BEGIN MATERIAL SHOWN

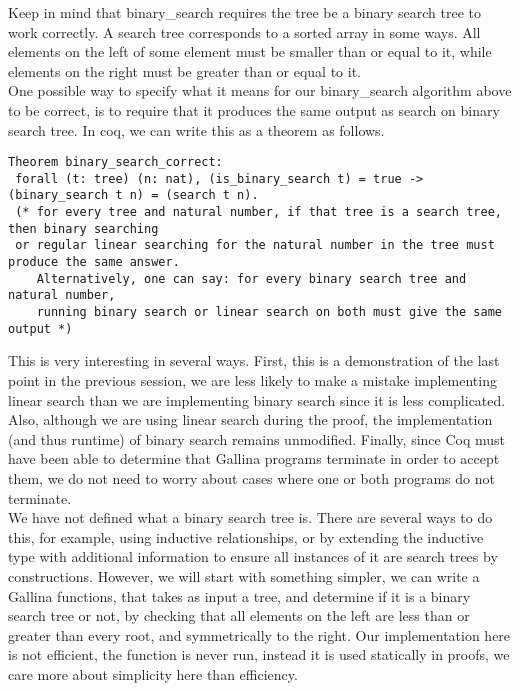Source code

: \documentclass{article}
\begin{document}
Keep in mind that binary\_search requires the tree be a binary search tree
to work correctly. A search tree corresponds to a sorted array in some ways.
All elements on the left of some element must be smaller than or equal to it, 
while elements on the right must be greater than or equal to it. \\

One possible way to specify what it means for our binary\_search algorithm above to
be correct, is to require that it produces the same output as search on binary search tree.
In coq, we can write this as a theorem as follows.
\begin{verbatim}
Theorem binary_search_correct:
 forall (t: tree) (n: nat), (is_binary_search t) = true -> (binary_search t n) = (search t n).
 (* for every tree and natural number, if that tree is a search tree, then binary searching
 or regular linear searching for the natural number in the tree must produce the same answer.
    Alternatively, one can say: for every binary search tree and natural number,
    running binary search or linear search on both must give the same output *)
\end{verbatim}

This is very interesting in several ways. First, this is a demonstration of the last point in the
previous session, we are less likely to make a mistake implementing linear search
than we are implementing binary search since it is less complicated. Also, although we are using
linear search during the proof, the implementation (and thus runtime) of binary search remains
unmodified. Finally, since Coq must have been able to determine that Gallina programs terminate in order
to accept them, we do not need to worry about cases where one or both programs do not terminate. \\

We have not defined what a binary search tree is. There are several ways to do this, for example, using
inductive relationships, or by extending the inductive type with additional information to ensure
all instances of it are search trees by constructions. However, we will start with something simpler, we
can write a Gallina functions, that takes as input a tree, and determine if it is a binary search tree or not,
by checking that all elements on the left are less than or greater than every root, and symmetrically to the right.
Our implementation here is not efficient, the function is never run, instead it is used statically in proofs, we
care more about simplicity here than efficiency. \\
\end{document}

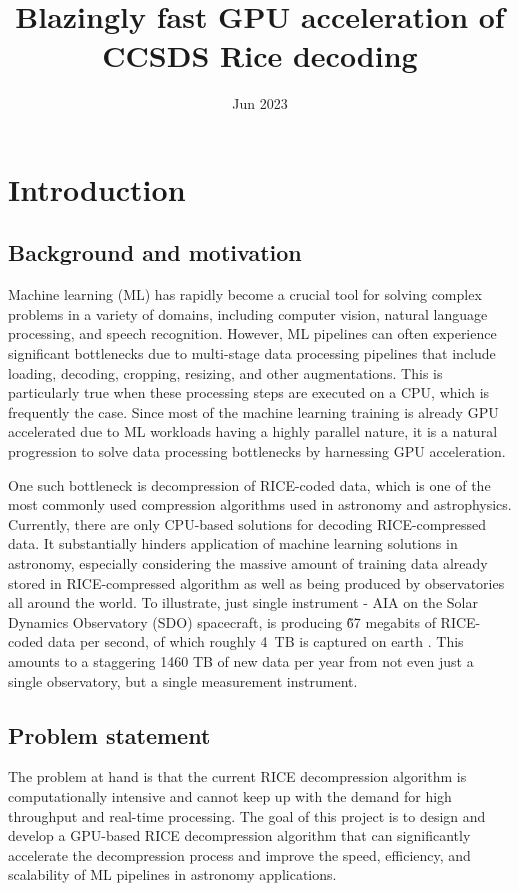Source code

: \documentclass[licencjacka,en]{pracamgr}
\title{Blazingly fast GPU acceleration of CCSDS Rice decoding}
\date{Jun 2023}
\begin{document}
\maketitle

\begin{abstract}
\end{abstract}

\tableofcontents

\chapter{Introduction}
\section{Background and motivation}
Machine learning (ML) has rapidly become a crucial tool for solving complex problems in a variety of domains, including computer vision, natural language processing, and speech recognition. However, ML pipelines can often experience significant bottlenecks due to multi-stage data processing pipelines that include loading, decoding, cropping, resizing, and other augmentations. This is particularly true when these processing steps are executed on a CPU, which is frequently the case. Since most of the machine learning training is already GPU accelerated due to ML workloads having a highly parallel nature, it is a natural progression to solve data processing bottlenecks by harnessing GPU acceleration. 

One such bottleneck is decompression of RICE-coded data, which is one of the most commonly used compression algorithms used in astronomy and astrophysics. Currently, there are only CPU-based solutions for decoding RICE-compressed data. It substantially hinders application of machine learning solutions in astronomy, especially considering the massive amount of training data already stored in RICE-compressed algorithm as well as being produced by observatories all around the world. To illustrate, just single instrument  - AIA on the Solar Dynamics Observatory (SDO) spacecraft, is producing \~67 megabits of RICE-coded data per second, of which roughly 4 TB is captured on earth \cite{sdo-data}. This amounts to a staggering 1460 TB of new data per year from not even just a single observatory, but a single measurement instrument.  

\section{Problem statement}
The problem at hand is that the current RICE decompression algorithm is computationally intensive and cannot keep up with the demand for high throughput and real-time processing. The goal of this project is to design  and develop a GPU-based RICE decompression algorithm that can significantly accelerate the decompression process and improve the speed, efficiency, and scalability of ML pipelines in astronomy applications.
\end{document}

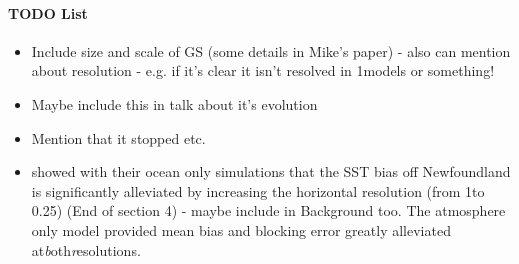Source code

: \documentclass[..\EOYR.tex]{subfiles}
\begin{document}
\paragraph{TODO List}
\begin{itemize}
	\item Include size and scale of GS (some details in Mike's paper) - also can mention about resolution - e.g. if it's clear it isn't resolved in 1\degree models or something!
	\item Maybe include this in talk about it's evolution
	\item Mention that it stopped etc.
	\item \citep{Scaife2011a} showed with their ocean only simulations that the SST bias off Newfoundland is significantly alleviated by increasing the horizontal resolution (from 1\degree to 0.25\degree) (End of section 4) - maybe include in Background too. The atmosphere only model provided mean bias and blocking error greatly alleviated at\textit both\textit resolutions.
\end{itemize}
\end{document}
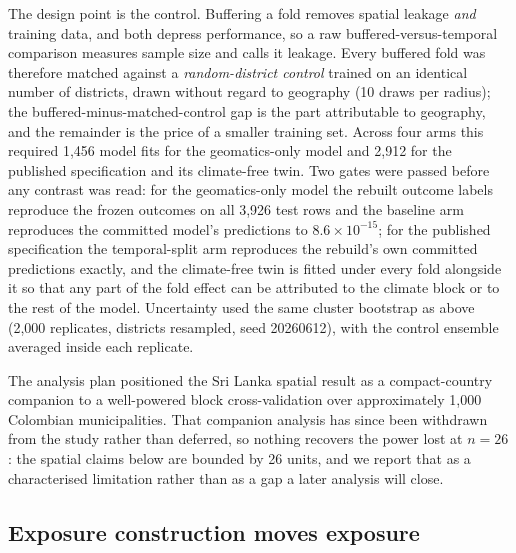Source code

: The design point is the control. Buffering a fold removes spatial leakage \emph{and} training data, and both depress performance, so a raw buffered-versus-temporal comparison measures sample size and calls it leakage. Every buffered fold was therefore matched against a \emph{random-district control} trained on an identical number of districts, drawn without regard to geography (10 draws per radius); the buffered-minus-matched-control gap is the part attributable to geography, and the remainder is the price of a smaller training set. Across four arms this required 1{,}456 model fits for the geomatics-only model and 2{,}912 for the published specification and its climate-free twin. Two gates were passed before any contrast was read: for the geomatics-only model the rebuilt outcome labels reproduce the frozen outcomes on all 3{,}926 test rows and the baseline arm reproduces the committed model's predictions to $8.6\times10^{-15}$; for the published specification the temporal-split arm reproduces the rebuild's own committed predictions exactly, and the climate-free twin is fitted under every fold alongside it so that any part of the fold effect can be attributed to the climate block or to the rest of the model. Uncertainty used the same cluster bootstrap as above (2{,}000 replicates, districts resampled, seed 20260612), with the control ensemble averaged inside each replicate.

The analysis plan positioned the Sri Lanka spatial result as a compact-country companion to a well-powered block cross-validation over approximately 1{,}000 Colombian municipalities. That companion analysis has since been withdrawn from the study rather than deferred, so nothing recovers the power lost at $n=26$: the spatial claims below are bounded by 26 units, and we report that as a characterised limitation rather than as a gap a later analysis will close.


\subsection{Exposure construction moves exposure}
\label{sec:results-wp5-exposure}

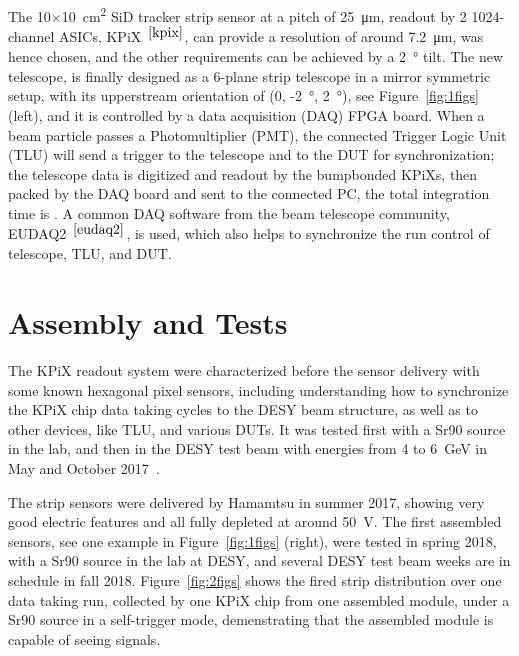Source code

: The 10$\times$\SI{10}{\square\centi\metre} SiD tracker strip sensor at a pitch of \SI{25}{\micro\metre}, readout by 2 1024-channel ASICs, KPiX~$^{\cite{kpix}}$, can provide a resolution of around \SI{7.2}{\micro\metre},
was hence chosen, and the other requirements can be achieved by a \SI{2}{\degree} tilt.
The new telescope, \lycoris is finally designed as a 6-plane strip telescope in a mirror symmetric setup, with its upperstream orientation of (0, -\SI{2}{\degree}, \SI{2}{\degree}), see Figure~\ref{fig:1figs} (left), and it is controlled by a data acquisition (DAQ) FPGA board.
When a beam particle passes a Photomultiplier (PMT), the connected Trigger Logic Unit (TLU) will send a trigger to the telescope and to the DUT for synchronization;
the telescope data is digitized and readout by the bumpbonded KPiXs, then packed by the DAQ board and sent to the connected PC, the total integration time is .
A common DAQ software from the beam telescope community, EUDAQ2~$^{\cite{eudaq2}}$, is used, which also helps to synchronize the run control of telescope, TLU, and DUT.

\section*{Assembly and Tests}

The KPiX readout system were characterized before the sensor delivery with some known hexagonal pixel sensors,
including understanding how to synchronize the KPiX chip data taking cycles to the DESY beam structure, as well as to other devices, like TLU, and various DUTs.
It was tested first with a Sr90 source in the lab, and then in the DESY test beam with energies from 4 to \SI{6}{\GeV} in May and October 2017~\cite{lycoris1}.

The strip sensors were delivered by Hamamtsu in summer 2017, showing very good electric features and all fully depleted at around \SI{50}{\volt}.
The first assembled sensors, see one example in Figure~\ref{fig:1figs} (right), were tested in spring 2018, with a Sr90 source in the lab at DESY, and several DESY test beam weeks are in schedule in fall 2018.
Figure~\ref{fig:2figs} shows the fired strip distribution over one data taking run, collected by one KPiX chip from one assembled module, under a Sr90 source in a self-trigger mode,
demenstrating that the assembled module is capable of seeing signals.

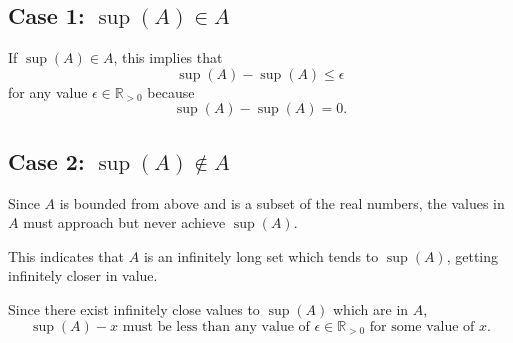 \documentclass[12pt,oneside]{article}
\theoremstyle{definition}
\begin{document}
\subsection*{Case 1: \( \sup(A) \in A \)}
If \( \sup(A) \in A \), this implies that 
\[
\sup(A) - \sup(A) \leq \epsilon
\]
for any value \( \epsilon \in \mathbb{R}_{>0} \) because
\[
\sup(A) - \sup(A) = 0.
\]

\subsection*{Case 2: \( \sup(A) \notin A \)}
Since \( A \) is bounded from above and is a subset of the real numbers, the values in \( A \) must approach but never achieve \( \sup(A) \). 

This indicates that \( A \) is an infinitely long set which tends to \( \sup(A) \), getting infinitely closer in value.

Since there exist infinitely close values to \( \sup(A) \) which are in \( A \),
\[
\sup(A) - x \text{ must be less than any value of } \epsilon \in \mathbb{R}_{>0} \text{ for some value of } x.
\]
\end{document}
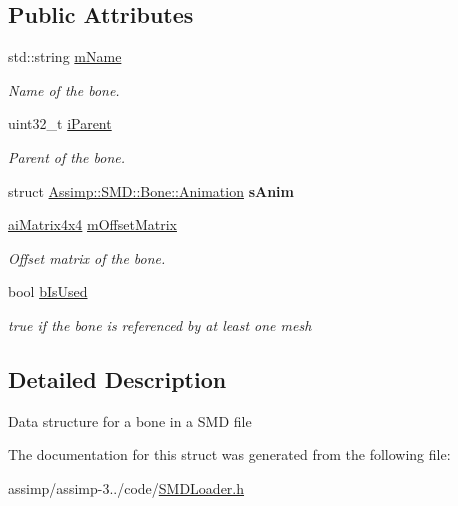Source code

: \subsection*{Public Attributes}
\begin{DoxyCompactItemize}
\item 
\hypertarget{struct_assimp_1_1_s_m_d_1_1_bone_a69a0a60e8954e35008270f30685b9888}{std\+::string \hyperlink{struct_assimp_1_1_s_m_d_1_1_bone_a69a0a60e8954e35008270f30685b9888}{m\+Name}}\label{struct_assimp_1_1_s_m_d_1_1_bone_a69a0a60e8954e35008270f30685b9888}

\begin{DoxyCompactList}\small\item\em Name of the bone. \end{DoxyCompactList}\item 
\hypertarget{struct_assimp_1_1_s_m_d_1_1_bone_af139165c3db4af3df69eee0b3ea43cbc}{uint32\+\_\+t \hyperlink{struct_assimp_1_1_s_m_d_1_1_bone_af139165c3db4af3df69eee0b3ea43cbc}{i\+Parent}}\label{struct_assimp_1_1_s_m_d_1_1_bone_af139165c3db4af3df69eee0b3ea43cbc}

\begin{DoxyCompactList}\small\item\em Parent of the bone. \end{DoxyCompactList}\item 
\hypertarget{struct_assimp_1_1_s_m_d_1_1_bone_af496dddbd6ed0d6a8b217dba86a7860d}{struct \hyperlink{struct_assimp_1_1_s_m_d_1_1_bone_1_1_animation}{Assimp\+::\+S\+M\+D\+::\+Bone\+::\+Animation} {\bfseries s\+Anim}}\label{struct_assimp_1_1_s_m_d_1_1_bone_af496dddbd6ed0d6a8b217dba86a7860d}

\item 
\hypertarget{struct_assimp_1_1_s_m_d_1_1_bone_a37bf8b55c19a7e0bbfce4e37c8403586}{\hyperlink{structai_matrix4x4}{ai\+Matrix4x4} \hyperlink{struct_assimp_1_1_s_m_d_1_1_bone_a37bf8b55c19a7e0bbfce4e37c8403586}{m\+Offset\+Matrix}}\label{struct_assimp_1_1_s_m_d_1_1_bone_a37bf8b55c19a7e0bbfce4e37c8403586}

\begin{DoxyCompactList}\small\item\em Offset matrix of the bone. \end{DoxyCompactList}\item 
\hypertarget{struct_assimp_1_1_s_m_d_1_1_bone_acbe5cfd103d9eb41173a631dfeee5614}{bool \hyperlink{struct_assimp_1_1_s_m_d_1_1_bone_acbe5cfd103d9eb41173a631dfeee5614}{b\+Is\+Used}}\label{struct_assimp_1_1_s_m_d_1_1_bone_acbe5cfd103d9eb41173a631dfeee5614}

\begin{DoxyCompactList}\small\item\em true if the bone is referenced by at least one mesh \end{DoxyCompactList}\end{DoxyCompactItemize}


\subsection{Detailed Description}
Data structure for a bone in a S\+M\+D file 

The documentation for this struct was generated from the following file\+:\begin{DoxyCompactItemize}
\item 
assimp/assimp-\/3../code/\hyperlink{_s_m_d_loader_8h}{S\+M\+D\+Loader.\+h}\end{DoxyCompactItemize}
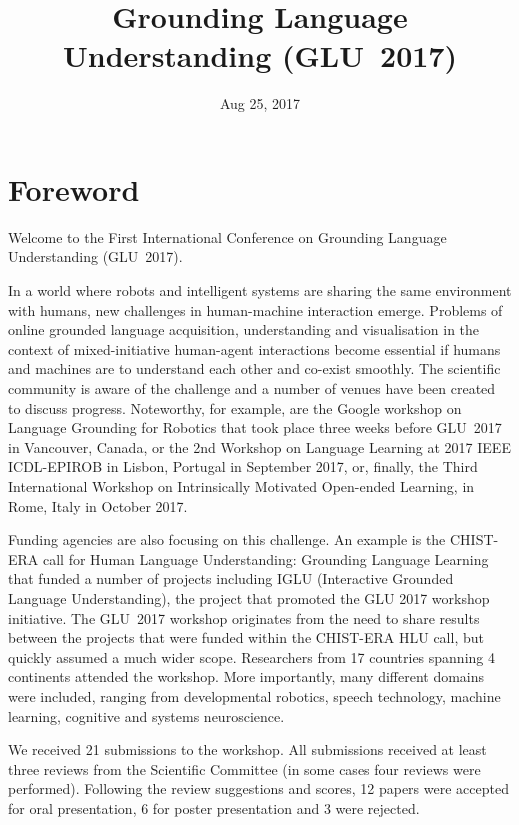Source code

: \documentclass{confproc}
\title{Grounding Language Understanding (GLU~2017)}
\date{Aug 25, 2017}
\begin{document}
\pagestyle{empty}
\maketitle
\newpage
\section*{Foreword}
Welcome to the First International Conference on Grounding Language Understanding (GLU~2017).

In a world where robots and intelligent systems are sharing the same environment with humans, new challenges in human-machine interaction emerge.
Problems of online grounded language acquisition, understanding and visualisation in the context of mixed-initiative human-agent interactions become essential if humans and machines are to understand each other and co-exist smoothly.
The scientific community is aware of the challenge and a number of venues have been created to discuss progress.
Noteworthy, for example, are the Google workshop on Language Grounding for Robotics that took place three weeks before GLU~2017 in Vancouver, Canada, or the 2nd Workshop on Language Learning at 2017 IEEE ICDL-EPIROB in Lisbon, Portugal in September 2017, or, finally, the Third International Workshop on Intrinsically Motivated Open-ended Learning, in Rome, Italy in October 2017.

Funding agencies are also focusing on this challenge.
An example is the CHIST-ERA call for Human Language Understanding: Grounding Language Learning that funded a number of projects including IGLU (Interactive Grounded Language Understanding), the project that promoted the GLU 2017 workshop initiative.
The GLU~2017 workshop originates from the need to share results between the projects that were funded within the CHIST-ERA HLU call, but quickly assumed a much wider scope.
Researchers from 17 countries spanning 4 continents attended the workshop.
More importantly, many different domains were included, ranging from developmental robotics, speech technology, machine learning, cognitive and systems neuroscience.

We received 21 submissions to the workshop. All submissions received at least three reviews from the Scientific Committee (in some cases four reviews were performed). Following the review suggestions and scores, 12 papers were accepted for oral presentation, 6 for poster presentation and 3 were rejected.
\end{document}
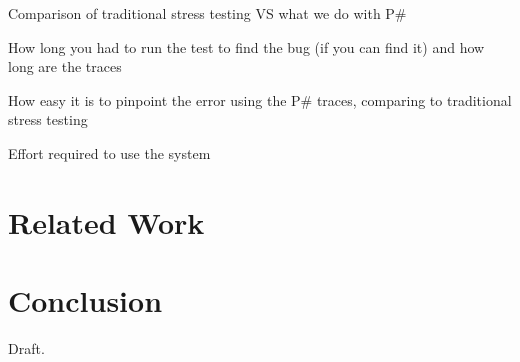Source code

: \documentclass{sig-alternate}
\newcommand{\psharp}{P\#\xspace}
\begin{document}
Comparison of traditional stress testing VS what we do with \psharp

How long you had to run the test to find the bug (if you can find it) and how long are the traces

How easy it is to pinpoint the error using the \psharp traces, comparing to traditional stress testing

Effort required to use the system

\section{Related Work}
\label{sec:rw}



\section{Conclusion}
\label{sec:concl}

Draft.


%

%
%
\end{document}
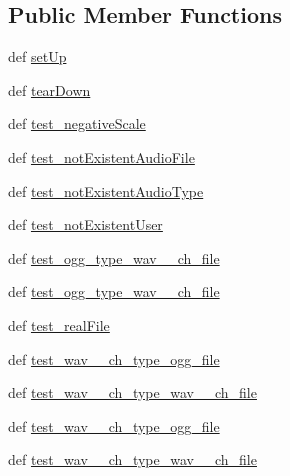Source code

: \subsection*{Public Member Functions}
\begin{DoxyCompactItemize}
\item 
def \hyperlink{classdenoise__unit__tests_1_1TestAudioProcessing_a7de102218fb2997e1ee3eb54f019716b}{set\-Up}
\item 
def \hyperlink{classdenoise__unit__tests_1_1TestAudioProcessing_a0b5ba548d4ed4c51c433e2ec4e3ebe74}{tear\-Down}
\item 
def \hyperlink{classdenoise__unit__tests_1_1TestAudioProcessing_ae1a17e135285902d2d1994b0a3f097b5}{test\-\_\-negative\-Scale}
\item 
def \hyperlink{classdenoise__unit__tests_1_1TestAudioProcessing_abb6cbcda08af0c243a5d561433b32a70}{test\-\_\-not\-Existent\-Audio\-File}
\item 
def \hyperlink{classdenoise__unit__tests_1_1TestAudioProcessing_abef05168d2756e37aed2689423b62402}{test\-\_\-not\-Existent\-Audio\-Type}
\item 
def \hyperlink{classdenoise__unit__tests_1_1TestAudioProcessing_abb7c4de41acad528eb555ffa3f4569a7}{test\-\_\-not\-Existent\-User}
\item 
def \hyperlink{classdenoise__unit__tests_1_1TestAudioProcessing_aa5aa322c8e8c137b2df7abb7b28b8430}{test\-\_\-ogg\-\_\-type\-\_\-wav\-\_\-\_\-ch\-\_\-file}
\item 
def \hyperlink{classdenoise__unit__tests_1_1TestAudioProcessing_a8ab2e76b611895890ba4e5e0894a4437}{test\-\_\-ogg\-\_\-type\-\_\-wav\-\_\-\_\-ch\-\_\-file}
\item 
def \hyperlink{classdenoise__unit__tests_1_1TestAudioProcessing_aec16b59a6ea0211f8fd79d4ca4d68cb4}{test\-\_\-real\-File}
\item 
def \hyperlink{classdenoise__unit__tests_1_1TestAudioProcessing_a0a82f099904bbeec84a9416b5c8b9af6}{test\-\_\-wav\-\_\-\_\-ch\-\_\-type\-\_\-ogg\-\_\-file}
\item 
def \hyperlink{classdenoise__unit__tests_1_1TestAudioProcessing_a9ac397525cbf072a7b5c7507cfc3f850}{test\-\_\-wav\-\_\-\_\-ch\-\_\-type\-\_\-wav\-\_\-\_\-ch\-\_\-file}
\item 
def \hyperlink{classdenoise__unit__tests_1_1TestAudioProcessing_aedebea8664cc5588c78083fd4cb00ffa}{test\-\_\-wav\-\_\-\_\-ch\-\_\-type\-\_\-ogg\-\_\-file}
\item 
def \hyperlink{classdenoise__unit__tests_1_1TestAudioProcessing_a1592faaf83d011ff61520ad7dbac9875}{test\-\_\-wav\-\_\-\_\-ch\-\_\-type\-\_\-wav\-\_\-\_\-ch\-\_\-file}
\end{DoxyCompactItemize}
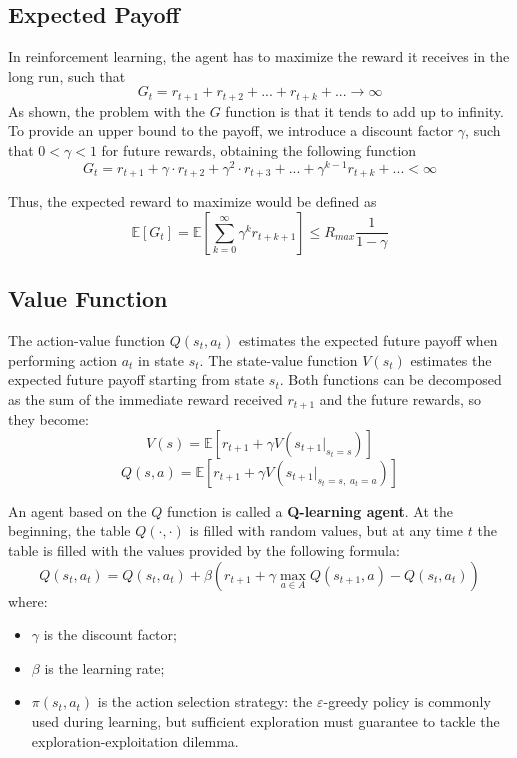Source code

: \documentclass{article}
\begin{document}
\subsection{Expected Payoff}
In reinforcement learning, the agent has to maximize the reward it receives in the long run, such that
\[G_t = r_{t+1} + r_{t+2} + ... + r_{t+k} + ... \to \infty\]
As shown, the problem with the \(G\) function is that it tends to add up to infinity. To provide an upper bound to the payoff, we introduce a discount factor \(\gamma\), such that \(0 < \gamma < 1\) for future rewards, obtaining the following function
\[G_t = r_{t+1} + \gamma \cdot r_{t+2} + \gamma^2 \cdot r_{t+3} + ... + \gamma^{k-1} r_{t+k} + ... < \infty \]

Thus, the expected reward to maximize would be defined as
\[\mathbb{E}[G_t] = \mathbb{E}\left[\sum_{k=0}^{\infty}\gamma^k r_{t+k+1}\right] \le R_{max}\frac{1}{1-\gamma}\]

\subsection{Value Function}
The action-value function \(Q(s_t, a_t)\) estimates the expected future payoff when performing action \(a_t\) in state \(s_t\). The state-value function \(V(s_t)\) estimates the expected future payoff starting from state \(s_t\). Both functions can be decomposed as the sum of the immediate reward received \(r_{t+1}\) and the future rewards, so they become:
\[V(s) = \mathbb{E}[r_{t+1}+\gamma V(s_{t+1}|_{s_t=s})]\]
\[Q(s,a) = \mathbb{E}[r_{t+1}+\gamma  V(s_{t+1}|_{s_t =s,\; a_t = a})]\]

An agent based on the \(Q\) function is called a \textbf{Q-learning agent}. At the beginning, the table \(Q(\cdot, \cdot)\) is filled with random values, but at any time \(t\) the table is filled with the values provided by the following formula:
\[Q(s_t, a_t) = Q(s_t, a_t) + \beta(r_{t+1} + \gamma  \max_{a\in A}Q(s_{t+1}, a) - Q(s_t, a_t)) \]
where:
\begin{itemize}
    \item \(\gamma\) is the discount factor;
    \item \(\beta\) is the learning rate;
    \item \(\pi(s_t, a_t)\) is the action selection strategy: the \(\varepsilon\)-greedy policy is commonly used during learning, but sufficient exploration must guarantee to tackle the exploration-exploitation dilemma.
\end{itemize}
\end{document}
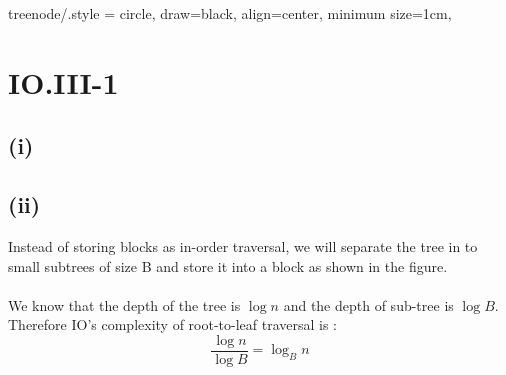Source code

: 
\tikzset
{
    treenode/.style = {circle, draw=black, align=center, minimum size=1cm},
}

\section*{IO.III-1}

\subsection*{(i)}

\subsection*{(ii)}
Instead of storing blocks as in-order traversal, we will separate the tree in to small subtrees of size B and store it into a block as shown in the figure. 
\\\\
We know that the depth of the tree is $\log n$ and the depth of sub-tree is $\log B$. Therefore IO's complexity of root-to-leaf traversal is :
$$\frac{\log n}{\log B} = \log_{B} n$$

END MATERIAL SHOWN

Reproduce each line of the entries in which the word "projects" is found.

An example is the CHIST-ERA call for Human Language Understanding: Grounding Language Learning that funded a number of projects including IGLU (Interactive Grounded Language Understanding), the project that promoted the GLU 2017 workshop initiative.
The GLU~2017 workshop originates from the need to share results between the projects that were funded within the CHIST-ERA HLU call, but quickly assumed a much wider scope.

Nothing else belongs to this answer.